Autant le dire tout de suite, le film est particulièrement éprouvant, émotionnellement et intellectuellement.
Nous sommes en 1960, dans un camp de rééducation, dans le désert de Gobi, en plein hiver. Les prisonniers habitent dans des sortes de caves creusées dans la terre, comme des rats. La famine et le froid glacial leur rendent la vie très diffcile.
Dès les premières minutes, on voit les cadavres s'entasser, et durant tout le film les morts vont se succéder à une cadence infernale, à tel point qu'à un moment un personnage dit à un autre, qui vient de découvrir un cadavre : "finis de manger, on s'en occupera après".
L'horreur est montrée sans ostentation particulière, mais la caméra froide et élégante de Wang Bing ne fait pas de cadeau non plus : un prisonnier vomit, son ami ramasse la nourriture pour la manger, un homme raconte qu'un autre à brûlé les poils d'un vêtement en mouton puis à fait griller la peau pour la manger, on entend qu'un cadavre a été retrouvé en partie dépecé au niveau des fesses et des mollets.

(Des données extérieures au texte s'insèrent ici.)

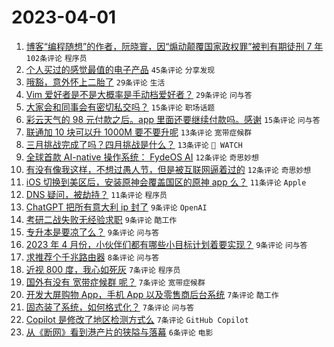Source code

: # 2023-04-01

1. [博客“编程随想”的作者，阮晓寰，因“煽动颠覆国家政权罪”被判有期徒刑 7 年](https://www.v2ex.com/t/928917) `102条评论` `程序员`
1. [个人买过的感觉最值的电子产品](https://www.v2ex.com/t/928951) `45条评论` `分享发现`
1. [哦豁，意外怀上二胎了](https://www.v2ex.com/t/928930) `29条评论` `生活`
1. [Vim 爱好者是不是大概率是手动档爱好者？](https://www.v2ex.com/t/928942) `29条评论` `问与答`
1. [大家会和同事会有密切私交吗？](https://www.v2ex.com/t/928939) `15条评论` `职场话题`
1. [彩云天气的 98 元付款之后。app 里面还要继续付款吗。感谢](https://www.v2ex.com/t/928929) `15条评论` `问与答`
1. [联通加 10 块可以升 1000M 要不要升呢](https://www.v2ex.com/t/929002) `13条评论` `宽带症候群`
1. [三月挑战完成了吗？四月挑战是什么？](https://www.v2ex.com/t/928920) `13条评论` ` WATCH`
1. [全球首款 AI-native 操作系统： FydeOS AI](https://www.v2ex.com/t/928971) `12条评论` `奇思妙想`
1. [有没有像我这样，不想过愚人节，但是被互联网逼着过的](https://www.v2ex.com/t/928959) `12条评论` `奇思妙想`
1. [iOS 切换到美区后，安装原神会覆盖国区的原神 app 么？](https://www.v2ex.com/t/928969) `11条评论` `Apple`
1. [DNS 疑问，被劫持？](https://www.v2ex.com/t/928938) `11条评论` `程序员`
1. [ChatGPT 把所有意大利 ip 封了](https://www.v2ex.com/t/928995) `9条评论` `OpenAI`
1. [考研二战失败无经验求职](https://www.v2ex.com/t/928961) `9条评论` `酷工作`
1. [专升本是要凉了么？](https://www.v2ex.com/t/928949) `9条评论` `问与答`
1. [2023 年 4 月份，小伙伴们都有哪些小目标计划着要实现？](https://www.v2ex.com/t/928918) `9条评论` `问与答`
1. [求推荐个千兆路由器](https://www.v2ex.com/t/928925) `8条评论` `问与答`
1. [近视 800 度，我心如死灰](https://www.v2ex.com/t/929016) `7条评论` `程序员`
1. [国外有没有 宽带症候群 呢？](https://www.v2ex.com/t/928986) `7条评论` `宽带症候群`
1. [开发大屏购物 App，手机 App 以及零售商后台系统](https://www.v2ex.com/t/928964) `7条评论` `酷工作`
1. [固态装了系统，如何格式化？](https://www.v2ex.com/t/928945) `7条评论` `问与答`
1. [Copilot 是修改了地区检测方式么](https://www.v2ex.com/t/928923) `7条评论` `GitHub Copilot`
1. [从《断网》看到港产片的狭隘与落幕](https://www.v2ex.com/t/928979) `6条评论` `电影`
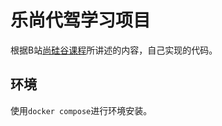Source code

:# 乐尚代驾学习项目

根据B站[尚硅谷课程](https://www.bilibili.com/video/BV1nW421R7qJ)所讲述的内容，自己实现的代码。

## 环境

使用`docker compose`进行环境安装。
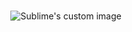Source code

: ###
<p align="center">
  <img src="https://github.com/Joal1291/Joal1291/blob/main/2.gif" alt="Sublime's custom image" >
</p>
<!-- <p style="color:white">Yes I really love matrix that's one of my fav triolgy of all time</p> -->

  
<!--
**Joal1291/Joal1291** is a ✨ _special_ ✨ repository because its `README.md` (this file) appears on your GitHub profile.

Here are some ideas to get you started:

- 🔭 I’m currently working on ...
- 🌱 I’m currently learning ...
- 👯 I’m looking to collaborate on ...
- 🤔 I’m looking for help with ...
- 💬 Ask me about ...
- 📫 How to reach me: ...
- 😄 Pronouns: ...
- ⚡ Fun fact: ...
-->
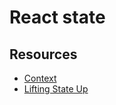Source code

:# React state

## Resources

- [Context](https://intranet.aluswe.com/rltoken/LkVyWxlwXgEerfiYvBWCAA)
- [Lifting State Up](https://intranet.aluswe.com/rltoken/zCgqqV80-ThyAgL_M_PcMA)

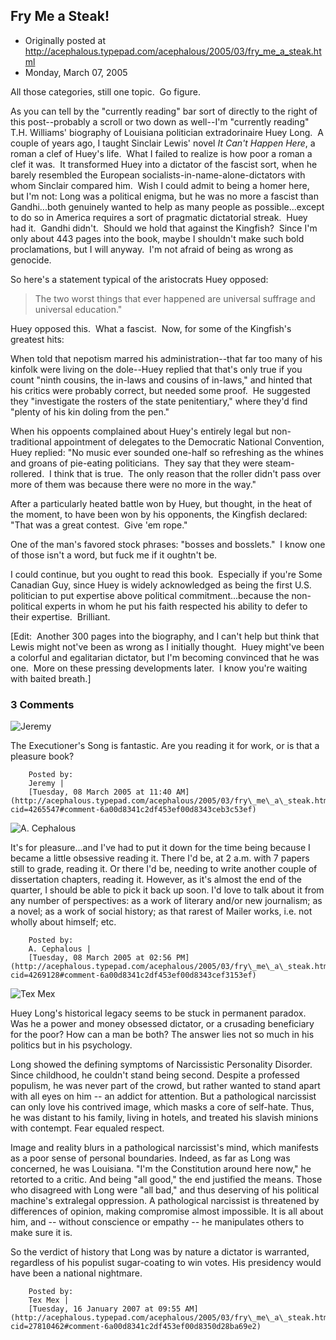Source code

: ## Fry Me a Steak!

 * Originally posted at http://acephalous.typepad.com/acephalous/2005/03/fry_me_a_steak.html
 * Monday, March 07, 2005

All those categories, still one topic.  Go figure.

As you can tell by the "currently reading" bar sort of directly to the right of this post--probably a scroll or two down as well--I'm "currently reading" T.H. Williams' biography of Louisiana politician extradorinaire Huey Long.  A couple of years ago, I taught Sinclair Lewis' novel _It Can't Happen Here_, a roman a clef of Huey's life.  What I failed to realize is how poor a roman a clef it was.  It transformed Huey into a dictator of the fascist sort, when he barely resembled the European socialists-in-name-alone-dictators with whom Sinclair compared him.  Wish I could admit to being a homer here, but I'm not: Long was a political enigma, but he was no more a fascist than Gandhi...both genuinely wanted to help as many people as possible...except to do so in America requires a sort of pragmatic dictatorial streak.  Huey had it.  Gandhi didn't.  Should we hold that against the Kingfish?  Since I'm only about 443 pages into the book, maybe I shouldn't make such bold proclamations, but I will anyway.  I'm not afraid of being as wrong as genocide.

So here's a statement typical of the aristocrats Huey opposed:

> The two worst things that ever happened are universal suffrage and universal education."

Huey opposed this.  What a fascist.  Now, for some of the Kingfish's greatest hits:

When told that nepotism marred his administration--that far too many of his kinfolk were living on the dole--Huey replied that that's only true if you count "ninth cousins, the in-laws and cousins of in-laws," and hinted that his critics were probably correct, but needed some proof.  He suggested they "investigate the rosters of the state penitentiary," where they'd find "plenty of his kin doling from the pen."

When his oppoents complained about Huey's entirely legal but non-traditional appointment of delegates to the Democratic National Convention, Huey replied: "No music ever sounded one-half so refreshing as the whines and groans of pie-eating politicians.  They say that they were steam-rollered.  I think that is true.  The only reason that the roller didn't pass over more of them was because there were no more in the way."

After a particularly heated battle won by Huey, but thought, in the heat of the moment, to have been won by his opponents, the Kingfish declared: "That was a great contest.  Give 'em rope."

One of the man's favored stock phrases: "bosses and bosslets."  I know one of those isn't a word, but fuck me if it oughtn't be.

I could continue, but you ought to read this book.  Especially if you're Some Canadian Guy, since Huey is widely acknowledged as being the first U.S. politician to put expertise above political commitment...because the non-political experts in whom he put his faith respected his ability to defer to their expertise.  Brilliant. 

\[Edit:  Another 300 pages into the biography, and I can't help but think that Lewis might not've been as wrong as I initially thought.  Huey might've been a colorful and egalitarian dictator, but I'm becoming convinced that he was one.  More on these pressing developments later.  I know you're waiting with baited breath.\]

### 3 Comments 

![Jeremy](http://static.typepad.com/.shared:vee3ddd0:typepad:en\_us/default-userpics/19-50si.gif)

The Executioner's Song is fantastic.  Are you reading it for work, or is that a pleasure book?

		Posted by:
		Jeremy |
		[Tuesday, 08 March 2005 at 11:40 AM](http://acephalous.typepad.com/acephalous/2005/03/fry\_me\_a\_steak.html?cid=4265547#comment-6a00d8341c2df453ef00d8343ceb3c53ef)

![A. Cephalous](http://static.typepad.com/.shared:vee3ddd0:typepad:en\_us/default-userpics/17-50si.gif)

It's for pleasure...and I've had to put it down for the time being because I became a little obsessive reading it.  There I'd be, at 2 a.m. with 7 papers still to grade, reading it.  Or there I'd be, needing to write another couple of dissertation chapters, reading it.  However, as it's almost the end of the quarter, I should be able to pick it back up soon.  I'd love to talk about it from any number of perspectives: as a work of literary and/or new journalism; as a novel; as a work of social history; as that rarest of Mailer works, i.e. not wholly about himself; etc.

		Posted by:
		A. Cephalous |
		[Tuesday, 08 March 2005 at 02:56 PM](http://acephalous.typepad.com/acephalous/2005/03/fry\_me\_a\_steak.html?cid=4269128#comment-6a00d8341c2df453ef00d8343cef3153ef)

![Tex Mex](http://static.typepad.com/.shared:vee3ddd0:typepad:en\_us/default-userpics/06-50si.gif)

Huey Long's historical legacy seems to be stuck in permanent paradox.  Was he a power and money obsessed dictator, or a crusading beneficiary for the poor?  How can a man be both?  The answer lies not so much in his politics but in his psychology.  

Long showed the defining symptoms of Narcissistic Personality Disorder.  Since childhood, he couldn't stand being second.  Despite a professed populism, he was never part of the crowd, but rather wanted to stand apart with all eyes on him  -- an addict for attention.  But a pathological narcissist can only love his contrived image, which masks a core of self-hate.  Thus, he was distant to his family, living in hotels, and treated his slavish minions with contempt. Fear equaled respect.

Image and reality blurs in a pathological narcissist's mind, which manifests as a poor sense of personal boundaries.  Indeed, as far as Long was concerned, he was Louisiana.  "I'm the Constitution around here now," he retorted to a critic.  And being "all good,"  the end justified the means.  Those who disagreed with Long were "all bad," and thus deserving of his political machine's extralegal oppression.  A pathological narcissist is threatened by differences of opinion, making compromise almost impossible. It is all about him, and -- without conscience or empathy -- he manipulates others to make sure it is. 

So the verdict of history that Long was by nature a dictator is warranted, regardless of his populist sugar-coating to win votes. His presidency would have been a national nightmare.

	

		Posted by:
		Tex Mex |
		[Tuesday, 16 January 2007 at 09:55 AM](http://acephalous.typepad.com/acephalous/2005/03/fry\_me\_a\_steak.html?cid=27810462#comment-6a00d8341c2df453ef00d8350d28ba69e2)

Dans des paysages d'une platitude irréelle, filmés magnifiquement, constituant une véritable prison à ciel ouvert, le film s'écoule avec la lenteur du plomb. Sorte de synthèse du cinéma de Bresson, des espaces américains de Ford et de souvenirs du goulag. Un vertige métaphysique peut saisir le spectateur à mi-film : où sont les gardiens ? Pourquoi ces gens là sont-ils là exactement ? Il marque les esprits probablement d'une façon indélébile (en tout cas le mien), avec ce style inimitable que les Chinois de la nouvelle génération (comme Jia Zhang Ke) savent donner à leurs films : la réalité y semble être inventée, alors que la fiction y a l'aspect d'un documentaire.